(Saved entries)
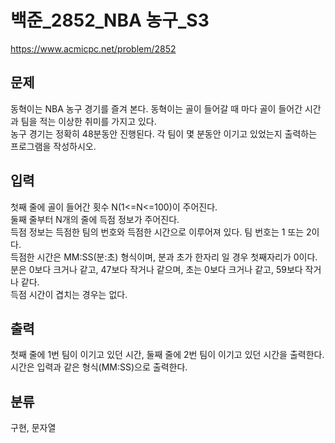 # 백준_2852_NBA 농구_S3

https://www.acmicpc.net/problem/2852

## 문제
동혁이는 NBA 농구 경기를 즐겨 본다. 동혁이는 골이 들어갈 때 마다 골이 들어간 시간과 팀을 적는 이상한 취미를 가지고 있다.  
농구 경기는 정확히 48분동안 진행된다. 각 팀이 몇 분동안 이기고 있었는지 출력하는 프로그램을 작성하시오.

## 입력
첫째 줄에 골이 들어간 횟수 N(1<=N<=100)이 주어진다.  
둘째 줄부터 N개의 줄에 득점 정보가 주어진다.  
득점 정보는 득점한 팀의 번호와 득점한 시간으로 이루어져 있다. 팀 번호는 1 또는 2이다.  
득점한 시간은 MM:SS(분:초) 형식이며, 분과 초가 한자리 일 경우 첫째자리가 0이다.  
분은 0보다 크거나 같고, 47보다 작거나 같으며, 초는 0보다 크거나 같고, 59보다 작거나 같다.  
득점 시간이 겹치는 경우는 없다.

## 출력
첫째 줄에 1번 팀이 이기고 있던 시간, 둘째 줄에 2번 팀이 이기고 있던 시간을 출력한다.  
시간은 입력과 같은 형식(MM:SS)으로 출력한다.

## 분류
구현, 문자열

What is being asked ->
All lines from the line containing "농구 경기는 정확히 48분동안" through the last line of the data are to be repeated exactly; no other line belongs in the answer.

Solution for this task ->
농구 경기는 정확히 48분동안 진행된다. 각 팀이 몇 분동안 이기고 있었는지 출력하는 프로그램을 작성하시오.

## 입력
첫째 줄에 골이 들어간 횟수 N(1<=N<=100)이 주어진다.  
둘째 줄부터 N개의 줄에 득점 정보가 주어진다.  
득점 정보는 득점한 팀의 번호와 득점한 시간으로 이루어져 있다. 팀 번호는 1 또는 2이다.  
득점한 시간은 MM:SS(분:초) 형식이며, 분과 초가 한자리 일 경우 첫째자리가 0이다.  
분은 0보다 크거나 같고, 47보다 작거나 같으며, 초는 0보다 크거나 같고, 59보다 작거나 같다.  
득점 시간이 겹치는 경우는 없다.

## 출력
첫째 줄에 1번 팀이 이기고 있던 시간, 둘째 줄에 2번 팀이 이기고 있던 시간을 출력한다.  
시간은 입력과 같은 형식(MM:SS)으로 출력한다.

## 분류
구현, 문자열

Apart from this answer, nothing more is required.